TASK TO CARRY OUT: In full and without alteration, write out the records.

------------------------------

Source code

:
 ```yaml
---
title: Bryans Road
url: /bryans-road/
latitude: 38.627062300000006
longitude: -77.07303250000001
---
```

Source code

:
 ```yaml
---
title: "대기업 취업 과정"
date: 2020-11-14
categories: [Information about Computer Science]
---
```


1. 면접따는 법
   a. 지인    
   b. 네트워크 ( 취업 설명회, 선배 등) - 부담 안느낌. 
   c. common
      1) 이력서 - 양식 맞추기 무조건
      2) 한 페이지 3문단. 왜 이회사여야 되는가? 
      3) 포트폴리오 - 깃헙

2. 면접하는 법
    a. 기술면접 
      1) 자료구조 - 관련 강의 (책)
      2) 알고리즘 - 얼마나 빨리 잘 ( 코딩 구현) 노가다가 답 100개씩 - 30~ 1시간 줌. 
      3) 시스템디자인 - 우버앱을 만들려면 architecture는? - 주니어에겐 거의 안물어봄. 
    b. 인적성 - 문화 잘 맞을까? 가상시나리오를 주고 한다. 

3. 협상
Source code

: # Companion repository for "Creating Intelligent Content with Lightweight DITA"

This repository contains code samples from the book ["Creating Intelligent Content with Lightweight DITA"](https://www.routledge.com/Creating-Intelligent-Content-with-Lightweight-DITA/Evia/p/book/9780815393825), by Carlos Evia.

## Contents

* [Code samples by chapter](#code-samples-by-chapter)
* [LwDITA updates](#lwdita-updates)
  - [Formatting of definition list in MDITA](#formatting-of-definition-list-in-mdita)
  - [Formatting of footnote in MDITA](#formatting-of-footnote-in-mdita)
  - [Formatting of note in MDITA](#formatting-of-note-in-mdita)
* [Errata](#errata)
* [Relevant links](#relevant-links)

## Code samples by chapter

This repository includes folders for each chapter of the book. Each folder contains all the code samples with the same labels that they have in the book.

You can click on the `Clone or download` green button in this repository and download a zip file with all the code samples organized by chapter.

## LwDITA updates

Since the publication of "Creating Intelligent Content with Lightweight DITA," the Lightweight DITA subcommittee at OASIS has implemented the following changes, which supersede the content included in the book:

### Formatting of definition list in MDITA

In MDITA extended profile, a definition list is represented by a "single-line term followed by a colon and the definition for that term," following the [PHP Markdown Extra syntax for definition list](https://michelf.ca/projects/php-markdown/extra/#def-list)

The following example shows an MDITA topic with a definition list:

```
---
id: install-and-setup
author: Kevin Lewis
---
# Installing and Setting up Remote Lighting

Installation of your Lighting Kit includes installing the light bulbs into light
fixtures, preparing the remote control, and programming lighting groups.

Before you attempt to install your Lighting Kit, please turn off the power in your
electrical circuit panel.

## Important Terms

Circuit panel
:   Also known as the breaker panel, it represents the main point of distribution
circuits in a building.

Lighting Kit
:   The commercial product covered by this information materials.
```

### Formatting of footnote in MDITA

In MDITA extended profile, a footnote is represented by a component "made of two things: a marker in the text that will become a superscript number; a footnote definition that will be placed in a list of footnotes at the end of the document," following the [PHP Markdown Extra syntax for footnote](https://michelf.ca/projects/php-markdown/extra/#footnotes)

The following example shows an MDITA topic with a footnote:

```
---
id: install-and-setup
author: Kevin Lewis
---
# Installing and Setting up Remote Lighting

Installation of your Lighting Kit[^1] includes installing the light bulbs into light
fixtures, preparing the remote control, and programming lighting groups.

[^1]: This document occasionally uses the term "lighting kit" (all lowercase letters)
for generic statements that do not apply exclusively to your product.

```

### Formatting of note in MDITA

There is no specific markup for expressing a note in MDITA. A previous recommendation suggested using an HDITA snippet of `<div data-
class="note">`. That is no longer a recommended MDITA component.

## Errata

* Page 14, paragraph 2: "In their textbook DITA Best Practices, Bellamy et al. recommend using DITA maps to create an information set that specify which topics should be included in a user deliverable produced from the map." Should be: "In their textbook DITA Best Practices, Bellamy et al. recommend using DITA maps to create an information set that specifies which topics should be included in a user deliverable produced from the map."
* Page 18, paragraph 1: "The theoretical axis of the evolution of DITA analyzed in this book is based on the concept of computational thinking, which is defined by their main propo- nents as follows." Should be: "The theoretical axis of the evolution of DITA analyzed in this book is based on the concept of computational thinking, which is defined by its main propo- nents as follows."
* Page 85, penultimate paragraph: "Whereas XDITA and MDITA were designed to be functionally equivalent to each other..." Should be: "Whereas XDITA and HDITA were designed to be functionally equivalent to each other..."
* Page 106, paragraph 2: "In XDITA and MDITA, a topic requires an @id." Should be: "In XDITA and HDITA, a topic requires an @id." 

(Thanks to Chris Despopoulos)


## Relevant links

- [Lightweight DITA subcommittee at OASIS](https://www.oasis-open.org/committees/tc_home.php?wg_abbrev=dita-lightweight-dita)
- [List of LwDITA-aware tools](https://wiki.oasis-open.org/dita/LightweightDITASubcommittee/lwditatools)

------------------------------

ANSWER SECTION:
Source code

:
 ```yaml
---
title: Bryans Road
url: /bryans-road/
latitude: 38.627062300000006
longitude: -77.07303250000001
---
```

Source code

:
 ```yaml
---
title: "대기업 취업 과정"
date: 2020-11-14
categories: [Information about Computer Science]
---
```


1. 면접따는 법
   a. 지인    
   b. 네트워크 ( 취업 설명회, 선배 등) - 부담 안느낌. 
   c. common
      1) 이력서 - 양식 맞추기 무조건
      2) 한 페이지 3문단. 왜 이회사여야 되는가? 
      3) 포트폴리오 - 깃헙

2. 면접하는 법
    a. 기술면접 
      1) 자료구조 - 관련 강의 (책)
      2) 알고리즘 - 얼마나 빨리 잘 ( 코딩 구현) 노가다가 답 100개씩 - 30~ 1시간 줌. 
      3) 시스템디자인 - 우버앱을 만들려면 architecture는? - 주니어에겐 거의 안물어봄. 
    b. 인적성 - 문화 잘 맞을까? 가상시나리오를 주고 한다. 

3. 협상
Source code

: # Companion repository for "Creating Intelligent Content with Lightweight DITA"

This repository contains code samples from the book ["Creating Intelligent Content with Lightweight DITA"](https://www.routledge.com/Creating-Intelligent-Content-with-Lightweight-DITA/Evia/p/book/9780815393825), by Carlos Evia.

## Contents

* [Code samples by chapter](#code-samples-by-chapter)
* [LwDITA updates](#lwdita-updates)
  - [Formatting of definition list in MDITA](#formatting-of-definition-list-in-mdita)
  - [Formatting of footnote in MDITA](#formatting-of-footnote-in-mdita)
  - [Formatting of note in MDITA](#formatting-of-note-in-mdita)
* [Errata](#errata)
* [Relevant links](#relevant-links)

## Code samples by chapter

This repository includes folders for each chapter of the book. Each folder contains all the code samples with the same labels that they have in the book.

You can click on the `Clone or download` green button in this repository and download a zip file with all the code samples organized by chapter.

## LwDITA updates

Since the publication of "Creating Intelligent Content with Lightweight DITA," the Lightweight DITA subcommittee at OASIS has implemented the following changes, which supersede the content included in the book:

### Formatting of definition list in MDITA

In MDITA extended profile, a definition list is represented by a "single-line term followed by a colon and the definition for that term," following the [PHP Markdown Extra syntax for definition list](https://michelf.ca/projects/php-markdown/extra/#def-list)

The following example shows an MDITA topic with a definition list:

```
---
id: install-and-setup
author: Kevin Lewis
---
# Installing and Setting up Remote Lighting

Installation of your Lighting Kit includes installing the light bulbs into light
fixtures, preparing the remote control, and programming lighting groups.

Before you attempt to install your Lighting Kit, please turn off the power in your
electrical circuit panel.

## Important Terms

Circuit panel
:   Also known as the breaker panel, it represents the main point of distribution
circuits in a building.

Lighting Kit
:   The commercial product covered by this information materials.
```

### Formatting of footnote in MDITA

In MDITA extended profile, a footnote is represented by a component "made of two things: a marker in the text that will become a superscript number; a footnote definition that will be placed in a list of footnotes at the end of the document," following the [PHP Markdown Extra syntax for footnote](https://michelf.ca/projects/php-markdown/extra/#footnotes)

The following example shows an MDITA topic with a footnote:

```
---
id: install-and-setup
author: Kevin Lewis
---
# Installing and Setting up Remote Lighting

Installation of your Lighting Kit[^1] includes installing the light bulbs into light
fixtures, preparing the remote control, and programming lighting groups.

[^1]: This document occasionally uses the term "lighting kit" (all lowercase letters)
for generic statements that do not apply exclusively to your product.

```

### Formatting of note in MDITA

There is no specific markup for expressing a note in MDITA. A previous recommendation suggested using an HDITA snippet of `<div data-
class="note">`. That is no longer a recommended MDITA component.

## Errata

* Page 14, paragraph 2: "In their textbook DITA Best Practices, Bellamy et al. recommend using DITA maps to create an information set that specify which topics should be included in a user deliverable produced from the map." Should be: "In their textbook DITA Best Practices, Bellamy et al. recommend using DITA maps to create an information set that specifies which topics should be included in a user deliverable produced from the map."
* Page 18, paragraph 1: "The theoretical axis of the evolution of DITA analyzed in this book is based on the concept of computational thinking, which is defined by their main propo- nents as follows." Should be: "The theoretical axis of the evolution of DITA analyzed in this book is based on the concept of computational thinking, which is defined by its main propo- nents as follows."
* Page 85, penultimate paragraph: "Whereas XDITA and MDITA were designed to be functionally equivalent to each other..." Should be: "Whereas XDITA and HDITA were designed to be functionally equivalent to each other..."
* Page 106, paragraph 2: "In XDITA and MDITA, a topic requires an @id." Should be: "In XDITA and HDITA, a topic requires an @id." 

(Thanks to Chris Despopoulos)


## Relevant links

- [Lightweight DITA subcommittee at OASIS](https://www.oasis-open.org/committees/tc_home.php?wg_abbrev=dita-lightweight-dita)
- [List of LwDITA-aware tools](https://wiki.oasis-open.org/dita/LightweightDITASubcommittee/lwditatools)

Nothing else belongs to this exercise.